Константин Иванович останавливает взглядом жену.
– Нет, нет. Теперь в этом никакой тайны нет. Но сначала, – Исаак показывает глазами на пустые рюмки.
– Вот Вы, любезнейший, и займитесь шампанским, – Константин Иванович подаёт Исааку бутылку Абрау-Дюрсо, – а я уж, по-простецки, займусь водочкой.
– Ой, ой, Константин Иванович, не такой уж Вы и простачок, – отзывается весело Исаак.
– Конечно, любезнейший Исаак Львович, простота хуже воровства. Но времена-то какие. Надо приспосабливаться.
Константин Иванович ловит испуганный взгляд жены.
– Константин Иванович, никто Вас не заставляет надевать посконную рубаху. Я вот, глядя на Вас, надел парадный вицмундир. Кстати, и Владимир Ильич Ленин не в лаптях ходит.
– А почему Ульянов стал Лениным? – невинно спрашивает Катя.

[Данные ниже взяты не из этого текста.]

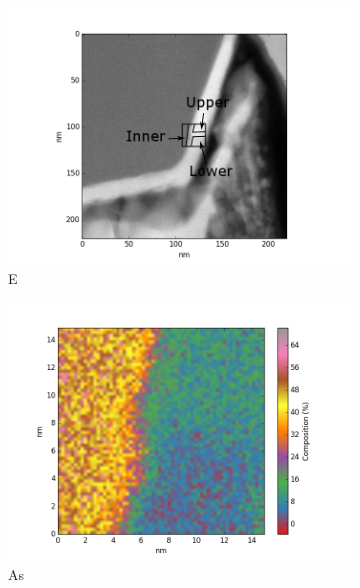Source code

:\begin{figure}
	\centering
		\begin{subfigure}{0.5\textwidth}
		\includegraphics[width=\textwidth]{fig/q/D-E/E}
		\caption{E}
		\label{fig:E-overview}
	\end{subfigure}%
	\hfill
	\begin{subfigure}{0.45\textwidth}
		\includegraphics[width=\textwidth]{fig/q-new/E/oldzeta/As_zeta}
		\caption{As}
		\label{fig:Eas}
	\end{subfigure}
	\centering
	\begin{subfigure}{0.45\textwidth}

\end{subfigure}
\end{figure}
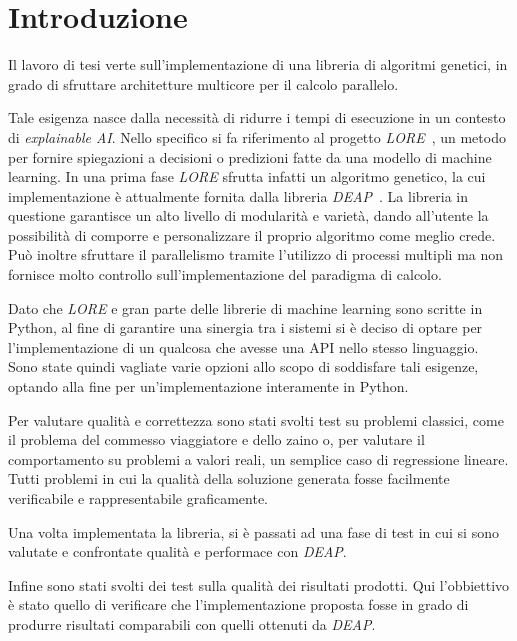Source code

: \chapter*{Introduzione}

Il lavoro di tesi verte sull'implementazione di una libreria di algoritmi
genetici, in grado di sfruttare architetture multicore per il calcolo parallelo.

Tale esigenza nasce dalla necessità di ridurre i tempi di esecuzione in un
contesto di \textit{explainable AI}. Nello specifico si fa riferimento al
progetto \textit{LORE}~\cite{DBLP:journals/corr/abs-1805-10820}, un metodo per
fornire spiegazioni a decisioni o predizioni fatte da una modello di machine
learning. In una prima fase \textit{LORE} sfrutta infatti un algoritmo genetico,
la cui implementazione è attualmente fornita dalla libreria
\textit{DEAP}~\cite{DEAP_JMLR2012}. La libreria in questione garantisce un alto
livello di modularità e varietà, dando all'utente la possibilità di comporre e
personalizzare il proprio algoritmo come meglio crede. Può inoltre sfruttare il
parallelismo tramite l'utilizzo di processi multipli ma non fornisce molto
controllo sull'implementazione del paradigma di calcolo.

Dato che \textit{LORE} e gran parte delle librerie di machine learning sono
scritte in Python, al fine di garantire una sinergia tra i sistemi si è deciso
di optare per l'implementazione di un qualcosa che avesse una API nello stesso
linguaggio. Sono state quindi vagliate varie opzioni allo scopo di soddisfare
tali esigenze, optando alla fine per un'implementazione interamente in Python.

Per valutare qualità e correttezza sono stati svolti test su problemi classici,
come il problema del commesso viaggiatore e dello zaino o, per valutare il
comportamento su problemi a valori reali, un semplice caso di regressione
lineare. Tutti problemi in cui la qualità della soluzione generata fosse
facilmente verificabile e rappresentabile graficamente.

Una volta implementata la libreria, si è passati ad una fase di test in cui
si sono valutate e confrontate qualità e performace con \textit{DEAP}.

Infine sono stati svolti dei test sulla qualità dei risultati prodotti. Qui
l'obbiettivo è stato quello di verificare che l'implementazione proposta fosse
in grado di produrre risultati comparabili con quelli ottenuti da \textit{DEAP}.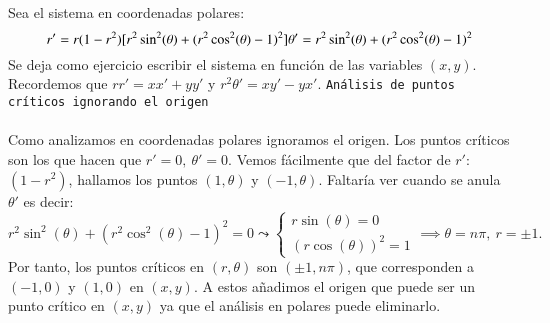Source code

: \begin{eg}
    Sea el sistema en coordenadas polares:
    $$
        r' = r(1-r^2) [r^2 \sin^2(\theta) + (r^2\cos^2(\theta) -1 )^2]\\
        \theta' = r^2 \sin^2(\theta) + (r^2\cos^2(\theta) -1 )^2
    $$
    Se deja como ejercicio escribir el sistema en función de las variables $(x, y)$. Recordemos que $rr' = xx' + yy'$ y $r^2\theta' = xy' - yx'$.
    \texttt{Análisis de puntos críticos ignorando el origen}\\\\
    Como analizamos en coordenadas polares ignoramos el origen. Los puntos críticos son los que hacen que $r' = 0,\ \theta' = 0$. Vemos fácilmente que del factor de $r'$: $(1-r^2)$, hallamos los puntos $(1, \theta)$ y $(-1, \theta)$. Faltaría ver cuando se anula $\theta'$ es decir:
    $$
        r^2 \sin^2(\theta) + (r^2\cos^2(\theta) -1 )^2 = 0 \leadsto
            \begin{cases}
                r\sin(\theta) = 0\\
                (r\cos(\theta))^2 = 1
            \end{cases} \implies \theta = n\pi,\ r = \pm 1.
    $$
    Por tanto, los puntos críticos en $(r, \theta)$ son $(\pm 1, n \pi)$, que corresponden a $(-1, 0)$ y $(1, 0)$ en $(x, y)$. A estos añadimos el origen que puede ser un punto crítico en $(x, y)$ ya que el análisis en polares puede eliminarlo.

\end{eg}
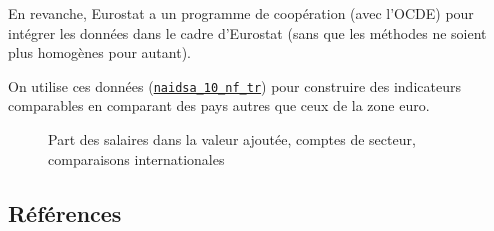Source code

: \documentclass[
  french,
  9pt,
  a4paper,
]{article}
\begin{document}
En revanche, Eurostat a un programme de coopération (avec l'OCDE) pour
intégrer les données dans le cadre d'Eurostat (sans que les méthodes ne
soient plus homogènes pour autant).

On utilise ces données
(\href{https://ec.europa.eu/eurostat/databrowser/view/naidsa_10_nf_tr__custom_13241966/default/table?lang=en}{\texttt{naidsa\_10\_nf\_tr}})
pour construire des indicateurs comparables en comparant des pays autres
que ceux de la zone euro.

\begin{figure}[H]

\caption{\label{fig-tprofithze}Part des salaires dans la valeur ajoutée,
comptes de secteur, comparaisons internationales}


\end{figure}%

\subsection*{Références}\label{ruxe9fuxe9rences}
\end{document}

– История такова. Но про это позже. За встречу, – Исаак поднимает бокал с шампанским. За ним бокалы подымает супружеская чета.

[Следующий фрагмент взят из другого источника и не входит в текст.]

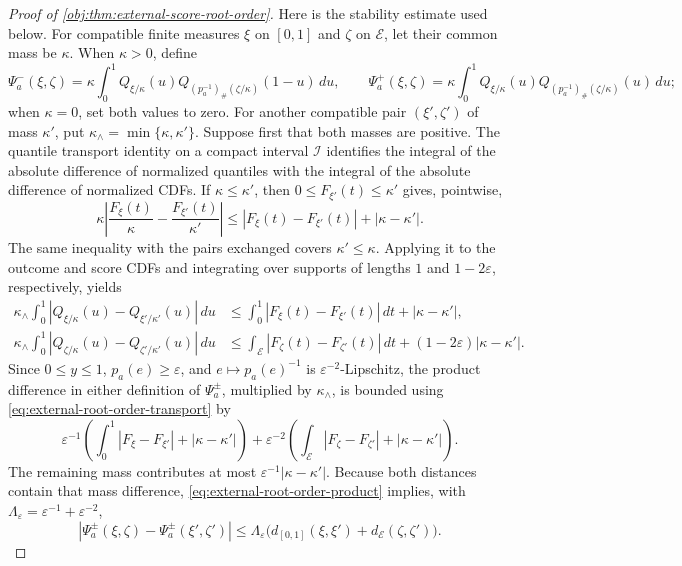 \begin{proof}[Proof of \cref{obj:thm:external-score-root-order}]
Here is the stability estimate used below. For compatible finite measures \(\xi\) on \([0,1]\) and \(\zeta\) on \(\mathcal E\), let their common mass be \(\kappa\). When \(\kappa>0\), define
\[
\Psi_a^-(\xi,\zeta)
=\kappa\int_0^1 Q_{\xi/\kappa}(u)
 Q_{(p_a^{-1})_\#(\zeta/\kappa)}(1-u)\,du,
\qquad
\Psi_a^+(\xi,\zeta)
=\kappa\int_0^1 Q_{\xi/\kappa}(u)
 Q_{(p_a^{-1})_\#(\zeta/\kappa)}(u)\,du;
\]
when \(\kappa=0\), set both values to zero. For another compatible pair \((\xi',\zeta')\) of mass \(\kappa'\), put \(\kappa_\wedge=\min\{\kappa,\kappa'\}\). Suppose first that both masses are positive. The quantile transport identity on a compact interval \(\mathcal I\) identifies the integral of the absolute difference of normalized quantiles with the integral of the absolute difference of normalized CDFs. If \(\kappa\leq\kappa'\), then \(0\leq F_{\xi'}(t)\leq\kappa'\) gives, pointwise,
\[
\kappa\left|\frac{F_\xi(t)}{\kappa}-\frac{F_{\xi'}(t)}{\kappa'}\right|
\leq |F_\xi(t)-F_{\xi'}(t)|+|\kappa-\kappa'|.
\]
The same inequality with the pairs exchanged covers \(\kappa'\leq\kappa\). Applying it to the outcome and score CDFs and integrating over supports of lengths \(1\) and \(1-2\varepsilon\), respectively, yields
\[
\begin{aligned}
\kappa_\wedge\int_0^1
 |Q_{\xi/\kappa}(u)-Q_{\xi'/\kappa'}(u)|\,du
&\leq
\int_0^1|F_\xi(t)-F_{\xi'}(t)|\,dt+|\kappa-\kappa'|,\\
\kappa_\wedge\int_0^1
 |Q_{\zeta/\kappa}(u)-Q_{\zeta'/\kappa'}(u)|\,du
&\leq
\int_{\mathcal E}|F_\zeta(t)-F_{\zeta'}(t)|\,dt
 +(1-2\varepsilon)|\kappa-\kappa'|.
\end{aligned} \label{eq:external-root-order-transport}
\]
Since \(0\leq y\leq1\), \(p_a(e)\geq\varepsilon\), and \(e\mapsto p_a(e)^{-1}\) is \(\varepsilon^{-2}\)-Lipschitz, the product difference in either definition of \(\Psi_a^\pm\), multiplied by \(\kappa_\wedge\), is bounded using \cref{eq:external-root-order-transport} by
\[
\varepsilon^{-1}
 \left(\int_0^1|F_\xi-F_{\xi'}|+|\kappa-\kappa'|\right)
+\varepsilon^{-2}
 \left(\int_{\mathcal E}|F_\zeta-F_{\zeta'}|
       +|\kappa-\kappa'|\right). \label{eq:external-root-order-product}
\]
The remaining mass contributes at most \(\varepsilon^{-1}|\kappa-\kappa'|\). Because both distances contain that mass difference, \cref{eq:external-root-order-product} implies, with
\(\Lambda_\varepsilon=\varepsilon^{-1}+\varepsilon^{-2}\),
\[
|\Psi_a^\pm(\xi,\zeta)-\Psi_a^\pm(\xi',\zeta')|
\leq
\Lambda_\varepsilon
 \bigl(d_{[0,1]}(\xi,\xi')+d_{\mathcal E}(\zeta,\zeta')\bigr). \label{eq:external-root-order-stability}
\]
\end{proof}
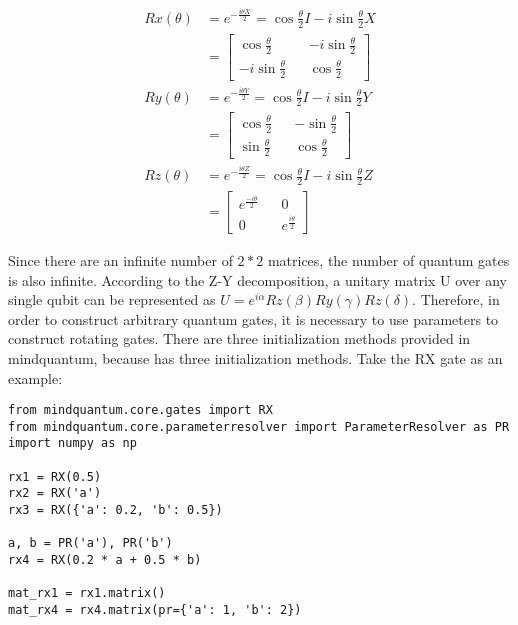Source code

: \begin{align*}
    Rx(\theta) & =
    e^{-\frac{i\theta X}{2}}=
    \cos{\frac{\theta}{2}}I-i\sin{\frac{\theta}{2}}X                                  \\
               & =\begin{bmatrix}
                      \cos{\frac{\theta}{2}}   &  & -i\sin{\frac{\theta}{2}} \\
                      -i\sin{\frac{\theta}{2}} &  & \cos{\frac{\theta}{2}}
                  \end{bmatrix}    \\
    Ry(\theta) & =
    e^{-\frac{i\theta Y}{2}}=
    \cos{\frac{\theta}{2}}I-i\sin{\frac{\theta}{2}}Y                                  \\
               & =    \begin{bmatrix}
                          \cos{\frac{\theta}{2}} &  & -\sin{\frac{\theta}{2}} \\
                          \sin{\frac{\theta}{2}} &  & \cos{\frac{\theta}{2}}
                      \end{bmatrix} \\
    Rz(\theta) & =
    e^{-\frac{i\theta Z}{2}}=
    \cos{\frac{\theta}{2}}I-i\sin{\frac{\theta}{2}}Z                                  \\
               & =    \begin{bmatrix}
                          e^{\frac{-i\theta}{2}} &  & 0                     \\
                          0                      &  & e^{\frac{i\theta}{2}}
                      \end{bmatrix}
\end{align*}


Since there are an infinite number of $2*2$ matrices, the number of quantum gates is also infinite. According to the Z-Y decomposition, a unitary matrix U over any single qubit can be represented as $U=e^{i\alpha}Rz(\beta)Ry(\gamma)Rz(\delta)$. Therefore, in order to construct arbitrary quantum gates, it is necessary to use parameters to construct rotating gates. There are three initialization methods provided in mindquantum, because \ParameterResolver has three initialization methods. Take the RX gate as an example:

\begin{lstlisting}
from mindquantum.core.gates import RX
from mindquantum.core.parameterresolver import ParameterResolver as PR
import numpy as np

rx1 = RX(0.5)
rx2 = RX('a')
rx3 = RX({'a': 0.2, 'b': 0.5})

a, b = PR('a'), PR('b')
rx4 = RX(0.2 * a + 0.5 * b)

mat_rx1 = rx1.matrix()
mat_rx4 = rx4.matrix(pr={'a': 1, 'b': 2})
\end{lstlisting}

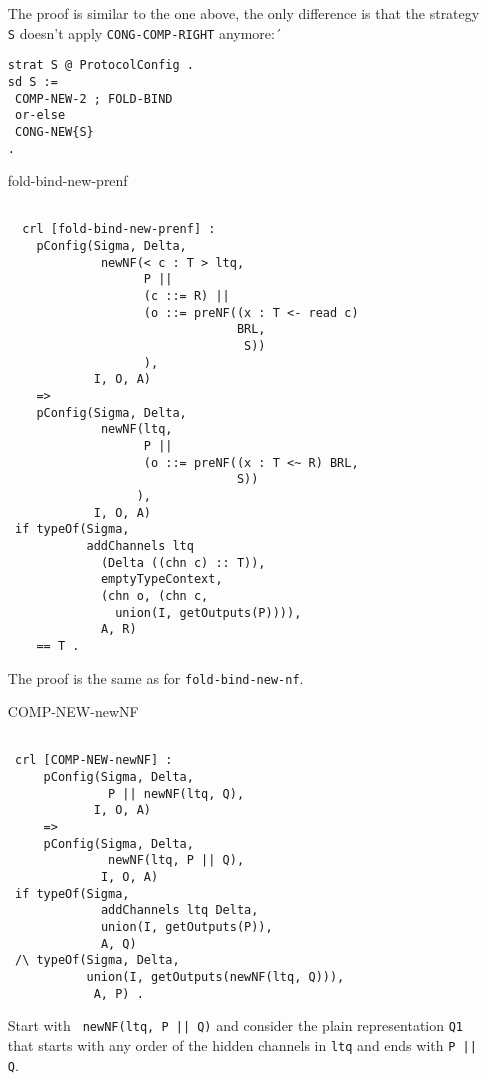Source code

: \documentclass{article}
\begin{document}
\begin{itemize}
\begin{lstlisting}
    \end{lstlisting}
    
   The proof is similar to the one above, the only difference is that
   the strategy \verb+S+ doesn't apply \verb+CONG-COMP-RIGHT+ anymore:´
\begin{lstlisting}
strat S @ ProtocolConfig . 
sd S := 
 COMP-NEW-2 ; FOLD-BIND
 or-else
 CONG-NEW{S}
.
\end{lstlisting}  

\item[fold-bind-new-prenf]
 \begin{lstlisting}       
            
  crl [fold-bind-new-prenf] :
    pConfig(Sigma, Delta, 
             newNF(< c : T > ltq,
                   P || 
                   (c ::= R) || 
                   (o ::= preNF((x : T <- read c) 
                                BRL, 
                                 S))
                   ),
            I, O, A)
    => 
    pConfig(Sigma, Delta, 
             newNF(ltq, 
                   P || 
                   (o ::= preNF((x : T <~ R) BRL, 
                                S))
                  ),
            I, O, A) 
 if typeOf(Sigma, 
           addChannels ltq 
             (Delta ((chn c) :: T)), 
             emptyTypeContext, 
             (chn o, (chn c, 
               union(I, getOutputs(P)))), 
             A, R) 
    == T .        
                \end{lstlisting}
                
   The proof is the same as for \verb+fold-bind-new-nf+.             

\item[COMP-NEW-newNF]
 \begin{lstlisting}  
            
 crl [COMP-NEW-newNF] :
     pConfig(Sigma, Delta, 
              P || newNF(ltq, Q), 
            I, O, A)
     =>   
     pConfig(Sigma, Delta, 
              newNF(ltq, P || Q), 
             I, O, A)
 if typeOf(Sigma, 
             addChannels ltq Delta, 
             union(I, getOutputs(P)), 
             A, Q)
 /\ typeOf(Sigma, Delta, 
           union(I, getOutputs(newNF(ltq, Q))), 
            A, P) .
   \end{lstlisting}
   
  Start with \verb+ newNF(ltq, P || Q)+ and consider
  the plain representation \verb+Q1+ that starts with any order of the
  hidden channels in \verb+ltq+ and ends with \verb+P || Q+.
  

\end{itemize}
\end{document}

– Так вот, про Ульянова, – Исаак улыбнулся. – О, эта смешная история. Владимир Ильич вернулся из ссылки и стал готовиться к выезду за границу. Он очень сомневается, что царская охранка оставит его в покое. Были серьёзные опасения, что департамент полиции станет тянуть с выдачей загранпаспорта «неблагонадёжному» Ульянову. А у Надежды Константиновны Крупской, это жена Ульянова, – Исаак уверен, что имя «Надежда Константиновна» ничего не говорит хозяевам застолья, – был хороший знакомый, математик-экономист Сергей Ленин. Он обещал Владимиру Ильичу достать паспорт своего отца. Попросту, украсть. Отец, помещик, правоверный монархист, никогда бы добровольно не отдал свой паспорт смутьяну Ульянову. К этому времени Ленин-старший был тяжело болен и вскоре скончался. Сергей Ленин сдержал свое слово, передал Ульянову паспорт отца. Вот так Владимир Ульянов стал Владимиром Лениным. Конечно, в документе были произведены подчистки, в частности, изменена дата рождения, поскольку «настоящий» Ленин был на 43 года старше «поддельного».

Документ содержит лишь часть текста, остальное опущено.